**Supplied data:**
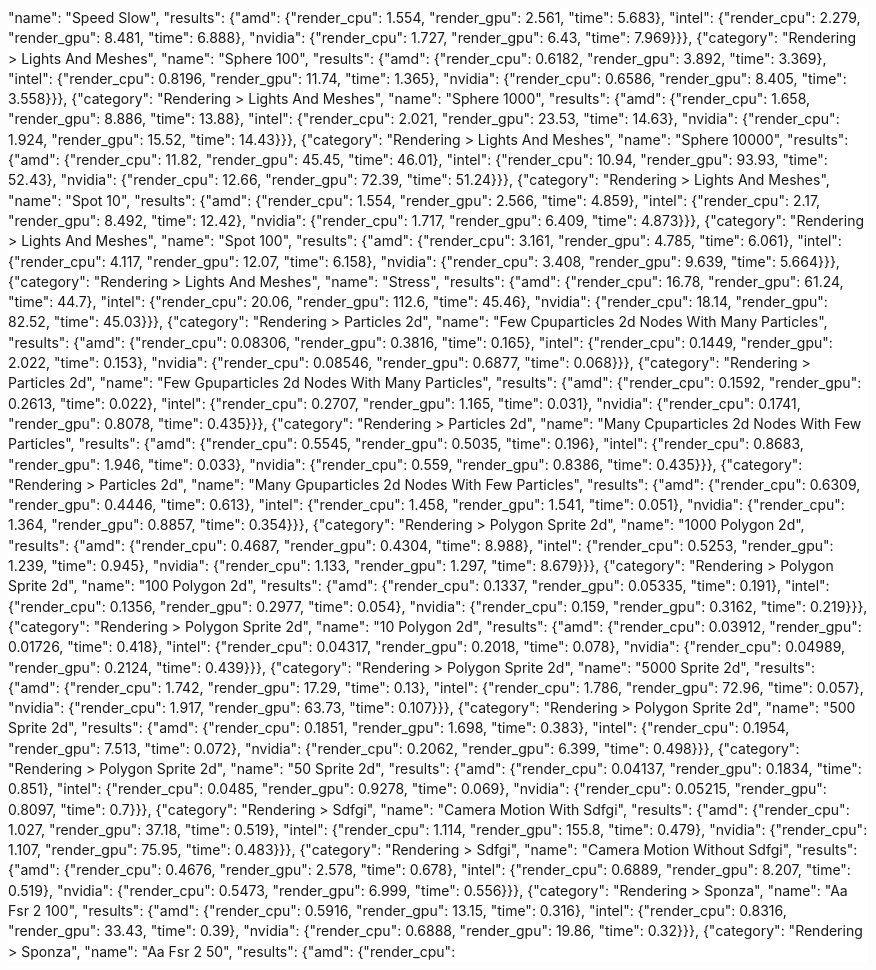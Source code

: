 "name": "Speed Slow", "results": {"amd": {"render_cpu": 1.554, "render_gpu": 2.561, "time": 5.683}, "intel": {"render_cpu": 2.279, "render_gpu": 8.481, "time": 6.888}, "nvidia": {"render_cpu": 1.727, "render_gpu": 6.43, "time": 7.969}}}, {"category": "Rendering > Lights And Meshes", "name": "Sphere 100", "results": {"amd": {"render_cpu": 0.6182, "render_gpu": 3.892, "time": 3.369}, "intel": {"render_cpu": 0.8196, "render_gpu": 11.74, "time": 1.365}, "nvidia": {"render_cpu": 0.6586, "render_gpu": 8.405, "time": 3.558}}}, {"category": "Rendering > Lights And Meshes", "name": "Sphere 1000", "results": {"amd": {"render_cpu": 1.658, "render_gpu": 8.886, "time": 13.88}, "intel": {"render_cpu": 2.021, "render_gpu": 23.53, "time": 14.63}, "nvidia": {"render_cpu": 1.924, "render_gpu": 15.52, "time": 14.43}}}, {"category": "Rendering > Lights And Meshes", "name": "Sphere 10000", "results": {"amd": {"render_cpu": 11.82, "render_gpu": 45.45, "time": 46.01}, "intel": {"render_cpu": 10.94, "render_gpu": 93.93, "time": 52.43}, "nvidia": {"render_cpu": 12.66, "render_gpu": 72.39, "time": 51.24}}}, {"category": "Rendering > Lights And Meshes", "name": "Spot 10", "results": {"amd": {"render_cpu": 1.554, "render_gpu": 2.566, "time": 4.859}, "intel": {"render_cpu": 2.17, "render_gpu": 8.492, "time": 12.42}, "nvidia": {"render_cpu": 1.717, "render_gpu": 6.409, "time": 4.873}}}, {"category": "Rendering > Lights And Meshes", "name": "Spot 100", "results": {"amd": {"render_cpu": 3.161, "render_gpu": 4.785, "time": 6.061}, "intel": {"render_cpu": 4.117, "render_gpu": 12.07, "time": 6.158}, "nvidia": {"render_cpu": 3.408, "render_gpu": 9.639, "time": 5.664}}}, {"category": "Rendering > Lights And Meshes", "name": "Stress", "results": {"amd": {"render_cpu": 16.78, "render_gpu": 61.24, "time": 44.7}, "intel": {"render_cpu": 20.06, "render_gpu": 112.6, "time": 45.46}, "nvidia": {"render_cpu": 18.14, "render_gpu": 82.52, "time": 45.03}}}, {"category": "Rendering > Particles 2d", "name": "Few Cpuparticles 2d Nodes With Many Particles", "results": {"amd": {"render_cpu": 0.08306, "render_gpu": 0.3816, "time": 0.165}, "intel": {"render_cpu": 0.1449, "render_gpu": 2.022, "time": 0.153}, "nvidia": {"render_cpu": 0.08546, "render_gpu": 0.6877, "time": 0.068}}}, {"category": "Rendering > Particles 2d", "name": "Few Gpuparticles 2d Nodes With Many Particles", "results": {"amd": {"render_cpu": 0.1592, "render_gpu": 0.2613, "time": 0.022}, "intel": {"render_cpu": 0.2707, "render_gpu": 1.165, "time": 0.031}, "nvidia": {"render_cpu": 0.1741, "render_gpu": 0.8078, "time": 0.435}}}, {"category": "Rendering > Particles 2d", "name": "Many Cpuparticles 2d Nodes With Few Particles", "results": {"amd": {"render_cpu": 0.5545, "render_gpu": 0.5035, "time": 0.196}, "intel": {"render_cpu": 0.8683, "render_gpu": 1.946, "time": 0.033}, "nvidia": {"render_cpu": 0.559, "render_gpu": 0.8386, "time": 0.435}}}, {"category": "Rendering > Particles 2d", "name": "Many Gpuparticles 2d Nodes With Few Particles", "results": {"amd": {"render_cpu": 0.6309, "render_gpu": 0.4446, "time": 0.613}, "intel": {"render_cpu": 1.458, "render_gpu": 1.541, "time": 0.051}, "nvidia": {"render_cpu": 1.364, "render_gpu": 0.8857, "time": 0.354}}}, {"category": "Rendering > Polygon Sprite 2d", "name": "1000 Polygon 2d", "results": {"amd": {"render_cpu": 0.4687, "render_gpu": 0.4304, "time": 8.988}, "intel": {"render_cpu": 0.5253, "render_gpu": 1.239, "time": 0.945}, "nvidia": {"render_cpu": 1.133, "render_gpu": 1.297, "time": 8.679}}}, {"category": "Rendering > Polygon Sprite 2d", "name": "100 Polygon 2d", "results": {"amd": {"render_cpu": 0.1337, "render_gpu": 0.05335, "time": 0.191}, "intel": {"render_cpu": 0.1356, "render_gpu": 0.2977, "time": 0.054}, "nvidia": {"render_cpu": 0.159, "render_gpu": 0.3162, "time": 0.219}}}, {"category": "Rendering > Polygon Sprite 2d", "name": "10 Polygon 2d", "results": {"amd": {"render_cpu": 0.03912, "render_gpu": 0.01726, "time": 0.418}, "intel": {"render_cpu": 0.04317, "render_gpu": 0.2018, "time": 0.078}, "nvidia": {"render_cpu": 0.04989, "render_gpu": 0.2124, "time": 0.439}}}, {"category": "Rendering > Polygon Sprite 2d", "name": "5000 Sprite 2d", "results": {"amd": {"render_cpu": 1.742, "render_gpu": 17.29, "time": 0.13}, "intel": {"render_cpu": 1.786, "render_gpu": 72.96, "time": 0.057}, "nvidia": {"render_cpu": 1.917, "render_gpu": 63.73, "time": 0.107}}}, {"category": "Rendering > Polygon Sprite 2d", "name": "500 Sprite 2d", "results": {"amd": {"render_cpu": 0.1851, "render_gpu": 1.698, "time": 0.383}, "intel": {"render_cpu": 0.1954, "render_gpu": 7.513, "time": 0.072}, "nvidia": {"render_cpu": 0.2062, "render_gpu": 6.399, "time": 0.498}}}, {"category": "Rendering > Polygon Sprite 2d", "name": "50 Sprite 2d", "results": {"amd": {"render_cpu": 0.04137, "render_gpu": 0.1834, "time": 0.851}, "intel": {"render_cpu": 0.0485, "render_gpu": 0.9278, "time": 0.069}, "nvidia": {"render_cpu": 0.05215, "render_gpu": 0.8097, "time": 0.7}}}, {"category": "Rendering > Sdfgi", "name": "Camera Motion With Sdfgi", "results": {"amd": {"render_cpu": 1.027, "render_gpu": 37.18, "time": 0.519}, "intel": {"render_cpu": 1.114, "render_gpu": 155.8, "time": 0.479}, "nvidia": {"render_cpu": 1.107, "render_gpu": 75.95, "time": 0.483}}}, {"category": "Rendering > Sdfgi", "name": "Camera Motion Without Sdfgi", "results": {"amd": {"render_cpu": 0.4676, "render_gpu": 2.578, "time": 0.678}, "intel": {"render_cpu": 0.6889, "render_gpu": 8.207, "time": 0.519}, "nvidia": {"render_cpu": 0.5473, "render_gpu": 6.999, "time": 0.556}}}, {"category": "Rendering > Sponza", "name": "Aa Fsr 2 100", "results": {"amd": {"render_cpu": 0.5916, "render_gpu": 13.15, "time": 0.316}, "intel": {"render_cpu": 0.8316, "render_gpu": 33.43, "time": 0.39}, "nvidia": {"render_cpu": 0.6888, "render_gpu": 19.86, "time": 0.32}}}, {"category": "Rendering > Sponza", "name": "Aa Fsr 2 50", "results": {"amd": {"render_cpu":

--

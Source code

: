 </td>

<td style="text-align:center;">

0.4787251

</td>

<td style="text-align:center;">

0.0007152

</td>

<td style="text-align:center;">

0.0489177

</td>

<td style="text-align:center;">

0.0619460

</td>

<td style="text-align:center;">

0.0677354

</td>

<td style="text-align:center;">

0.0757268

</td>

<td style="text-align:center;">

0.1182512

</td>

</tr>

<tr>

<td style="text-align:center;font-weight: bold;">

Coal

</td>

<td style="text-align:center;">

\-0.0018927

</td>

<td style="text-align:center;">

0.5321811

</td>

* * *

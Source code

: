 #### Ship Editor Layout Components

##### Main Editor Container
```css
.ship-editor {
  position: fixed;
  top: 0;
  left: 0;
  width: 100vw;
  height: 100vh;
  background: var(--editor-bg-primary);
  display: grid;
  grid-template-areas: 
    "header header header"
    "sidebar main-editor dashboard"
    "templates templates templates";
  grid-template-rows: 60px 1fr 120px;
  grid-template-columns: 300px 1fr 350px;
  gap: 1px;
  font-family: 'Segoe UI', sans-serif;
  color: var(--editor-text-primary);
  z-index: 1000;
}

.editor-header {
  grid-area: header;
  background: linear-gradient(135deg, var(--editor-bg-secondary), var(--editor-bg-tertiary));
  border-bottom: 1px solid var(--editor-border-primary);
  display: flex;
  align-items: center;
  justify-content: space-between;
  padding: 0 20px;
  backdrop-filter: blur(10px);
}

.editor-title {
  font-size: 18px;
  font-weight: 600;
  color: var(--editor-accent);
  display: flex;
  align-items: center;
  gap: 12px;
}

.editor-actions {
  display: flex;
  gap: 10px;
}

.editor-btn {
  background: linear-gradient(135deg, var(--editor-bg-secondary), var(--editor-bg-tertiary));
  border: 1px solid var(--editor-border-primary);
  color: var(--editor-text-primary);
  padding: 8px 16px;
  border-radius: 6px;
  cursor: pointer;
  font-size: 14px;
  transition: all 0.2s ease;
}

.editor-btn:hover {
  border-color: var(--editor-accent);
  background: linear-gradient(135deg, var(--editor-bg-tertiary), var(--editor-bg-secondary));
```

**Work task:** To answer, copy each line from the material above that has the word "solid".

**Output of the exercise:**
  border-bottom: 1px solid var(--editor-border-primary);
  border: 1px solid var(--editor-border-primary);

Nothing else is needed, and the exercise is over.